Hey, future college student! We are glad you are here.

In college, you are in charge of what you want to do. This means that you choose what you want to study and what kind of classes you take. You also choose what kind of job you want to have and what social activities you want to do with friends. When you need help, it is important to let others know what your needs are. But, there are many people who will be there to help you along the way! That's what inclusive higher education is made for.

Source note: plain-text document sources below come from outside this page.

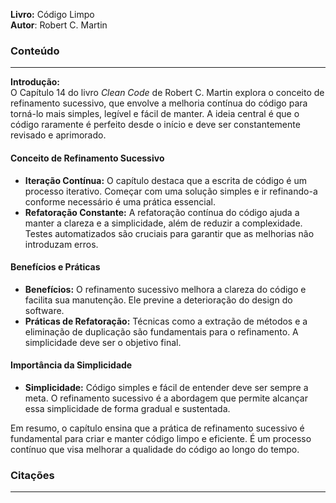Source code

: **Livro:** Código Limpo<br>
**Autor**: Robert C. Martin

### Conteúdo
----------------

**Introdução:**  
O Capítulo 14 do livro *Clean Code* de Robert C. Martin explora o conceito de refinamento sucessivo, que envolve a melhoria contínua do código para torná-lo mais simples, legível e fácil de manter. A ideia central é que o código raramente é perfeito desde o início e deve ser constantemente revisado e aprimorado.

#### Conceito de Refinamento Sucessivo
- **Iteração Contínua:** O capítulo destaca que a escrita de código é um processo iterativo. Começar com uma solução simples e ir refinando-a conforme necessário é uma prática essencial.
- **Refatoração Constante:** A refatoração contínua do código ajuda a manter a clareza e a simplicidade, além de reduzir a complexidade. Testes automatizados são cruciais para garantir que as melhorias não introduzam erros.

#### Benefícios e Práticas
- **Benefícios:** O refinamento sucessivo melhora a clareza do código e facilita sua manutenção. Ele previne a deterioração do design do software.
- **Práticas de Refatoração:** Técnicas como a extração de métodos e a eliminação de duplicação são fundamentais para o refinamento. A simplicidade deve ser o objetivo final.

#### Importância da Simplicidade
- **Simplicidade:** Código simples e fácil de entender deve ser sempre a meta. O refinamento sucessivo é a abordagem que permite alcançar essa simplicidade de forma gradual e sustentada.

Em resumo, o capítulo ensina que a prática de refinamento sucessivo é fundamental para criar e manter código limpo e eficiente. É um processo contínuo que visa melhorar a qualidade do código ao longo do tempo.


### Citações
---------

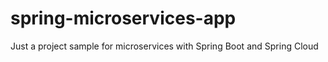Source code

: # spring-microservices-app
Just a project sample for microservices with Spring Boot and Spring Cloud
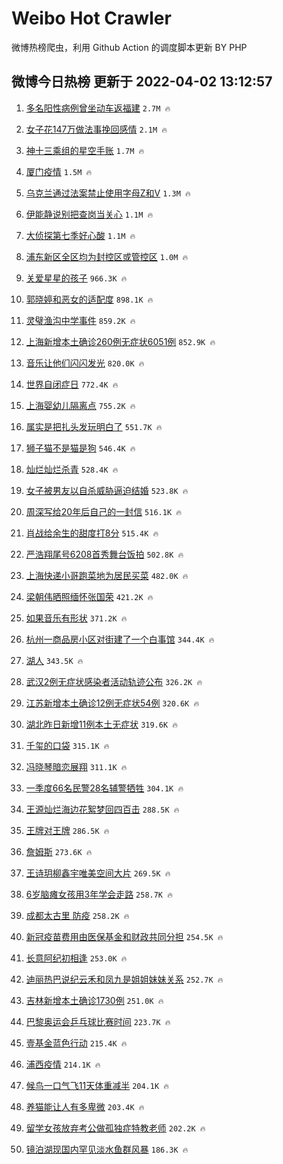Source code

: # Weibo Hot Crawler 



微博热榜爬虫，利用 Github Action 的调度脚本更新 BY PHP 


## 微博今日热榜 更新于 2022-04-02 13:12:57 
1. [多名阳性病例曾坐动车返福建](https://s.weibo.com/weibo?q=%23%E5%A4%9A%E5%90%8D%E9%98%B3%E6%80%A7%E7%97%85%E4%BE%8B%E6%9B%BE%E5%9D%90%E5%8A%A8%E8%BD%A6%E8%BF%94%E7%A6%8F%E5%BB%BA%23&Refer=top) `2.7M 🔥` 

1. [女子花147万做法事挽回感情](https://s.weibo.com/weibo?q=%23%E5%A5%B3%E5%AD%90%E8%8A%B1147%E4%B8%87%E5%81%9A%E6%B3%95%E4%BA%8B%E6%8C%BD%E5%9B%9E%E6%84%9F%E6%83%85%23&Refer=top) `2.1M 🔥` 

1. [神十三乘组的星空手账](https://s.weibo.com/weibo?q=%23%E7%A5%9E%E5%8D%81%E4%B8%89%E4%B9%98%E7%BB%84%E7%9A%84%E6%98%9F%E7%A9%BA%E6%89%8B%E8%B4%A6%23&Refer=top) `1.7M 🔥` 

1. [厦门疫情](https://s.weibo.com/weibo?q=%23%E5%8E%A6%E9%97%A8%E7%96%AB%E6%83%85%23&Refer=top) `1.5M 🔥` 

1. [乌克兰通过法案禁止使用字母Z和V](https://s.weibo.com/weibo?q=%23%E4%B9%8C%E5%85%8B%E5%85%B0%E9%80%9A%E8%BF%87%E6%B3%95%E6%A1%88%E7%A6%81%E6%AD%A2%E4%BD%BF%E7%94%A8%E5%AD%97%E6%AF%8DZ%E5%92%8CV%23&Refer=top) `1.3M 🔥` 

1. [伊能静说别把查岗当关心](https://s.weibo.com/weibo?q=%23%E4%BC%8A%E8%83%BD%E9%9D%99%E8%AF%B4%E5%88%AB%E6%8A%8A%E6%9F%A5%E5%B2%97%E5%BD%93%E5%85%B3%E5%BF%83%23&Refer=top) `1.1M 🔥` 

1. [大侦探第七季好心酸](https://s.weibo.com/weibo?q=%23%E5%A4%A7%E4%BE%A6%E6%8E%A2%E7%AC%AC%E4%B8%83%E5%AD%A3%E5%A5%BD%E5%BF%83%E9%85%B8%23&Refer=top) `1.1M 🔥` 

1. [浦东新区全区均为封控区或管控区](https://s.weibo.com/weibo?q=%23%E6%B5%A6%E4%B8%9C%E6%96%B0%E5%8C%BA%E5%85%A8%E5%8C%BA%E5%9D%87%E4%B8%BA%E5%B0%81%E6%8E%A7%E5%8C%BA%E6%88%96%E7%AE%A1%E6%8E%A7%E5%8C%BA%23&Refer=top) `1.0M 🔥` 

1. [关爱星星的孩子](https://s.weibo.com/weibo?q=%23%E5%85%B3%E7%88%B1%E6%98%9F%E6%98%9F%E7%9A%84%E5%AD%A9%E5%AD%90%23&Refer=top) `966.3K 🔥` 

1. [郭晓婷和恶女的适配度](https://s.weibo.com/weibo?q=%23%E9%83%AD%E6%99%93%E5%A9%B7%E5%92%8C%E6%81%B6%E5%A5%B3%E7%9A%84%E9%80%82%E9%85%8D%E5%BA%A6%23&Refer=top) `898.1K 🔥` 

1. [灵璧渔沟中学事件](https://s.weibo.com/weibo?q=%E7%81%B5%E7%92%A7%E6%B8%94%E6%B2%9F%E4%B8%AD%E5%AD%A6%E4%BA%8B%E4%BB%B6&Refer=top) `859.2K 🔥` 

1. [上海新增本土确诊260例无症状6051例](https://s.weibo.com/weibo?q=%23%E4%B8%8A%E6%B5%B7%E6%96%B0%E5%A2%9E%E6%9C%AC%E5%9C%9F%E7%A1%AE%E8%AF%8A260%E4%BE%8B%E6%97%A0%E7%97%87%E7%8A%B66051%E4%BE%8B%23&Refer=top) `852.9K 🔥` 

1. [音乐让他们闪闪发光](https://s.weibo.com/weibo?q=%23%E9%9F%B3%E4%B9%90%E8%AE%A9%E4%BB%96%E4%BB%AC%E9%97%AA%E9%97%AA%E5%8F%91%E5%85%89%23&Refer=top) `820.0K 🔥` 

1. [世界自闭症日](https://s.weibo.com/weibo?q=%23%E4%B8%96%E7%95%8C%E8%87%AA%E9%97%AD%E7%97%87%E6%97%A5%23&Refer=top) `772.4K 🔥` 

1. [上海婴幼儿隔离点](https://s.weibo.com/weibo?q=%E4%B8%8A%E6%B5%B7%E5%A9%B4%E5%B9%BC%E5%84%BF%E9%9A%94%E7%A6%BB%E7%82%B9&Refer=top) `755.2K 🔥` 

1. [属实是把扎头发玩明白了](https://s.weibo.com/weibo?q=%23%E5%B1%9E%E5%AE%9E%E6%98%AF%E6%8A%8A%E6%89%8E%E5%A4%B4%E5%8F%91%E7%8E%A9%E6%98%8E%E7%99%BD%E4%BA%86%23&Refer=top) `551.7K 🔥` 

1. [狮子猫不是猫是狗](https://s.weibo.com/weibo?q=%23%E7%8B%AE%E5%AD%90%E7%8C%AB%E4%B8%8D%E6%98%AF%E7%8C%AB%E6%98%AF%E7%8B%97%23&Refer=top) `546.4K 🔥` 

1. [灿烂灿烂杀青](https://s.weibo.com/weibo?q=%23%E7%81%BF%E7%83%82%E7%81%BF%E7%83%82%E6%9D%80%E9%9D%92%23&Refer=top) `528.4K 🔥` 

1. [女子被男友以自杀威胁逼迫结婚](https://s.weibo.com/weibo?q=%23%E5%A5%B3%E5%AD%90%E8%A2%AB%E7%94%B7%E5%8F%8B%E4%BB%A5%E8%87%AA%E6%9D%80%E5%A8%81%E8%83%81%E9%80%BC%E8%BF%AB%E7%BB%93%E5%A9%9A%23&Refer=top) `523.8K 🔥` 

1. [周深写给20年后自己的一封信](https://s.weibo.com/weibo?q=%23%E5%91%A8%E6%B7%B1%E5%86%99%E7%BB%9920%E5%B9%B4%E5%90%8E%E8%87%AA%E5%B7%B1%E7%9A%84%E4%B8%80%E5%B0%81%E4%BF%A1%23&Refer=top) `516.1K 🔥` 

1. [肖战给余生的甜度打8分](https://s.weibo.com/weibo?q=%23%E8%82%96%E6%88%98%E7%BB%99%E4%BD%99%E7%94%9F%E7%9A%84%E7%94%9C%E5%BA%A6%E6%89%938%E5%88%86%23&Refer=top) `515.4K 🔥` 

1. [严浩翔尾号6208首秀舞台饭拍](https://s.weibo.com/weibo?q=%23%E4%B8%A5%E6%B5%A9%E7%BF%94%E5%B0%BE%E5%8F%B76208%E9%A6%96%E7%A7%80%E8%88%9E%E5%8F%B0%E9%A5%AD%E6%8B%8D%23&Refer=top) `502.8K 🔥` 

1. [上海快递小哥跑菜地为居民买菜](https://s.weibo.com/weibo?q=%23%E4%B8%8A%E6%B5%B7%E5%BF%AB%E9%80%92%E5%B0%8F%E5%93%A5%E8%B7%91%E8%8F%9C%E5%9C%B0%E4%B8%BA%E5%B1%85%E6%B0%91%E4%B9%B0%E8%8F%9C%23&Refer=top) `482.0K 🔥` 

1. [梁朝伟晒照缅怀张国荣](https://s.weibo.com/weibo?q=%23%E6%A2%81%E6%9C%9D%E4%BC%9F%E6%99%92%E7%85%A7%E7%BC%85%E6%80%80%E5%BC%A0%E5%9B%BD%E8%8D%A3%23&Refer=top) `421.2K 🔥` 

1. [如果音乐有形状](https://s.weibo.com/weibo?q=%23%E5%A6%82%E6%9E%9C%E9%9F%B3%E4%B9%90%E6%9C%89%E5%BD%A2%E7%8A%B6%23&Refer=top) `371.2K 🔥` 

1. [杭州一商品房小区对街建了一个白事馆](https://s.weibo.com/weibo?q=%23%E6%9D%AD%E5%B7%9E%E4%B8%80%E5%95%86%E5%93%81%E6%88%BF%E5%B0%8F%E5%8C%BA%E5%AF%B9%E8%A1%97%E5%BB%BA%E4%BA%86%E4%B8%80%E4%B8%AA%E7%99%BD%E4%BA%8B%E9%A6%86%23&Refer=top) `344.4K 🔥` 

1. [湖人](https://s.weibo.com/weibo?q=%E6%B9%96%E4%BA%BA&Refer=top) `343.5K 🔥` 

1. [武汉2例无症状感染者活动轨迹公布](https://s.weibo.com/weibo?q=%23%E6%AD%A6%E6%B1%892%E4%BE%8B%E6%97%A0%E7%97%87%E7%8A%B6%E6%84%9F%E6%9F%93%E8%80%85%E6%B4%BB%E5%8A%A8%E8%BD%A8%E8%BF%B9%E5%85%AC%E5%B8%83%23&Refer=top) `326.2K 🔥` 

1. [江苏新增本土确诊12例无症状54例](https://s.weibo.com/weibo?q=%23%E6%B1%9F%E8%8B%8F%E6%96%B0%E5%A2%9E%E6%9C%AC%E5%9C%9F%E7%A1%AE%E8%AF%8A12%E4%BE%8B%E6%97%A0%E7%97%87%E7%8A%B654%E4%BE%8B%23&Refer=top) `320.6K 🔥` 

1. [湖北昨日新增11例本土无症状](https://s.weibo.com/weibo?q=%23%E6%B9%96%E5%8C%97%E6%98%A8%E6%97%A5%E6%96%B0%E5%A2%9E11%E4%BE%8B%E6%9C%AC%E5%9C%9F%E6%97%A0%E7%97%87%E7%8A%B6%23&Refer=top) `319.6K 🔥` 

1. [千玺的口袋](https://s.weibo.com/weibo?q=%23%E5%8D%83%E7%8E%BA%E7%9A%84%E5%8F%A3%E8%A2%8B%23&Refer=top) `315.1K 🔥` 

1. [冯晓琴暗恋展翔](https://s.weibo.com/weibo?q=%23%E5%86%AF%E6%99%93%E7%90%B4%E6%9A%97%E6%81%8B%E5%B1%95%E7%BF%94%23&Refer=top) `311.1K 🔥` 

1. [一季度66名民警28名辅警牺牲](https://s.weibo.com/weibo?q=%23%E4%B8%80%E5%AD%A3%E5%BA%A666%E5%90%8D%E6%B0%91%E8%AD%A628%E5%90%8D%E8%BE%85%E8%AD%A6%E7%89%BA%E7%89%B2%23&Refer=top) `304.1K 🔥` 

1. [王源灿烂海边花絮梦回四百击](https://s.weibo.com/weibo?q=%23%E7%8E%8B%E6%BA%90%E7%81%BF%E7%83%82%E6%B5%B7%E8%BE%B9%E8%8A%B1%E7%B5%AE%E6%A2%A6%E5%9B%9E%E5%9B%9B%E7%99%BE%E5%87%BB%23&Refer=top) `288.5K 🔥` 

1. [王牌对王牌](https://s.weibo.com/weibo?q=%E7%8E%8B%E7%89%8C%E5%AF%B9%E7%8E%8B%E7%89%8C&Refer=top) `286.5K 🔥` 

1. [詹姆斯](https://s.weibo.com/weibo?q=%23%E8%A9%B9%E5%A7%86%E6%96%AF%23&Refer=top) `273.6K 🔥` 

1. [王诗玥柳鑫宇唯美空间大片](https://s.weibo.com/weibo?q=%23%E7%8E%8B%E8%AF%97%E7%8E%A5%E6%9F%B3%E9%91%AB%E5%AE%87%E5%94%AF%E7%BE%8E%E7%A9%BA%E9%97%B4%E5%A4%A7%E7%89%87%23&Refer=top) `269.5K 🔥` 

1. [6岁脑瘫女孩用3年学会走路](https://s.weibo.com/weibo?q=%236%E5%B2%81%E8%84%91%E7%98%AB%E5%A5%B3%E5%AD%A9%E7%94%A83%E5%B9%B4%E5%AD%A6%E4%BC%9A%E8%B5%B0%E8%B7%AF%23&Refer=top) `258.7K 🔥` 

1. [成都太古里 防疫](https://s.weibo.com/weibo?q=%E6%88%90%E9%83%BD%E5%A4%AA%E5%8F%A4%E9%87%8C%20%E9%98%B2%E7%96%AB&Refer=top) `258.2K 🔥` 

1. [新冠疫苗费用由医保基金和财政共同分担](https://s.weibo.com/weibo?q=%23%E6%96%B0%E5%86%A0%E7%96%AB%E8%8B%97%E8%B4%B9%E7%94%A8%E7%94%B1%E5%8C%BB%E4%BF%9D%E5%9F%BA%E9%87%91%E5%92%8C%E8%B4%A2%E6%94%BF%E5%85%B1%E5%90%8C%E5%88%86%E6%8B%85%23&Refer=top) `254.5K 🔥` 

1. [长意阿纪初相逢](https://s.weibo.com/weibo?q=%23%E9%95%BF%E6%84%8F%E9%98%BF%E7%BA%AA%E5%88%9D%E7%9B%B8%E9%80%A2%23&Refer=top) `253.0K 🔥` 

1. [迪丽热巴说纪云禾和凤九是姐姐妹妹关系](https://s.weibo.com/weibo?q=%23%E8%BF%AA%E4%B8%BD%E7%83%AD%E5%B7%B4%E8%AF%B4%E7%BA%AA%E4%BA%91%E7%A6%BE%E5%92%8C%E5%87%A4%E4%B9%9D%E6%98%AF%E5%A7%90%E5%A7%90%E5%A6%B9%E5%A6%B9%E5%85%B3%E7%B3%BB%23&Refer=top) `252.7K 🔥` 

1. [吉林新增本土确诊1730例](https://s.weibo.com/weibo?q=%23%E5%90%89%E6%9E%97%E6%96%B0%E5%A2%9E%E6%9C%AC%E5%9C%9F%E7%A1%AE%E8%AF%8A1730%E4%BE%8B%23&Refer=top) `251.0K 🔥` 

1. [巴黎奥运会乒乓球比赛时间](https://s.weibo.com/weibo?q=%23%E5%B7%B4%E9%BB%8E%E5%A5%A5%E8%BF%90%E4%BC%9A%E4%B9%92%E4%B9%93%E7%90%83%E6%AF%94%E8%B5%9B%E6%97%B6%E9%97%B4%23&Refer=top) `223.7K 🔥` 

1. [壹基金蓝色行动](https://s.weibo.com/weibo?q=%23%E5%A3%B9%E5%9F%BA%E9%87%91%E8%93%9D%E8%89%B2%E8%A1%8C%E5%8A%A8%23&Refer=top) `215.4K 🔥` 

1. [浦西疫情](https://s.weibo.com/weibo?q=%23%E6%B5%A6%E8%A5%BF%E7%96%AB%E6%83%85%23&Refer=top) `214.1K 🔥` 

1. [候鸟一口气飞11天体重减半](https://s.weibo.com/weibo?q=%23%E5%80%99%E9%B8%9F%E4%B8%80%E5%8F%A3%E6%B0%94%E9%A3%9E11%E5%A4%A9%E4%BD%93%E9%87%8D%E5%87%8F%E5%8D%8A%23&Refer=top) `204.1K 🔥` 

1. [养猫能让人有多卑微](https://s.weibo.com/weibo?q=%23%E5%85%BB%E7%8C%AB%E8%83%BD%E8%AE%A9%E4%BA%BA%E6%9C%89%E5%A4%9A%E5%8D%91%E5%BE%AE%23&Refer=top) `203.4K 🔥` 

1. [留学女孩放弃考公做孤独症特教老师](https://s.weibo.com/weibo?q=%23%E7%95%99%E5%AD%A6%E5%A5%B3%E5%AD%A9%E6%94%BE%E5%BC%83%E8%80%83%E5%85%AC%E5%81%9A%E5%AD%A4%E7%8B%AC%E7%97%87%E7%89%B9%E6%95%99%E8%80%81%E5%B8%88%23&Refer=top) `202.2K 🔥` 

1. [镜泊湖现国内罕见淡水鱼群风暴](https://s.weibo.com/weibo?q=%23%E9%95%9C%E6%B3%8A%E6%B9%96%E7%8E%B0%E5%9B%BD%E5%86%85%E7%BD%95%E8%A7%81%E6%B7%A1%E6%B0%B4%E9%B1%BC%E7%BE%A4%E9%A3%8E%E6%9A%B4%23&Refer=top) `186.3K 🔥`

Hear two students talk about their experiences in college:

An average day in college might look like:

  • Get breakfast at cafeteria
  • Morning class
  • Go to work/internship shift
  • Lunch at cafeteria 
  • Work out at gym 
  • Afternoon class 
  • Study
  • Dinner
  • Attend sports practice, club, or social event 
  • Time with friends

College Options

Finding the right fit

When thinking about college, try to think about:

  • What do you want to study?
  • Where do you want to live? 
  • How far from home do you want to go?

Steps to help decide which college is best for you:

  • Tour each school 
  • Ask to talk to a current student
  • Set up a meeting or go to an open house to get to know the inclusive office staff at each school

Learn more about a specific college by clicking a school logo below.

In the United States, there are over 270 colleges welcoming students with intellectual disabilities. Think College is a national organization that keeps a list of all the options. Click on the Think College logo above to search for programs in other states.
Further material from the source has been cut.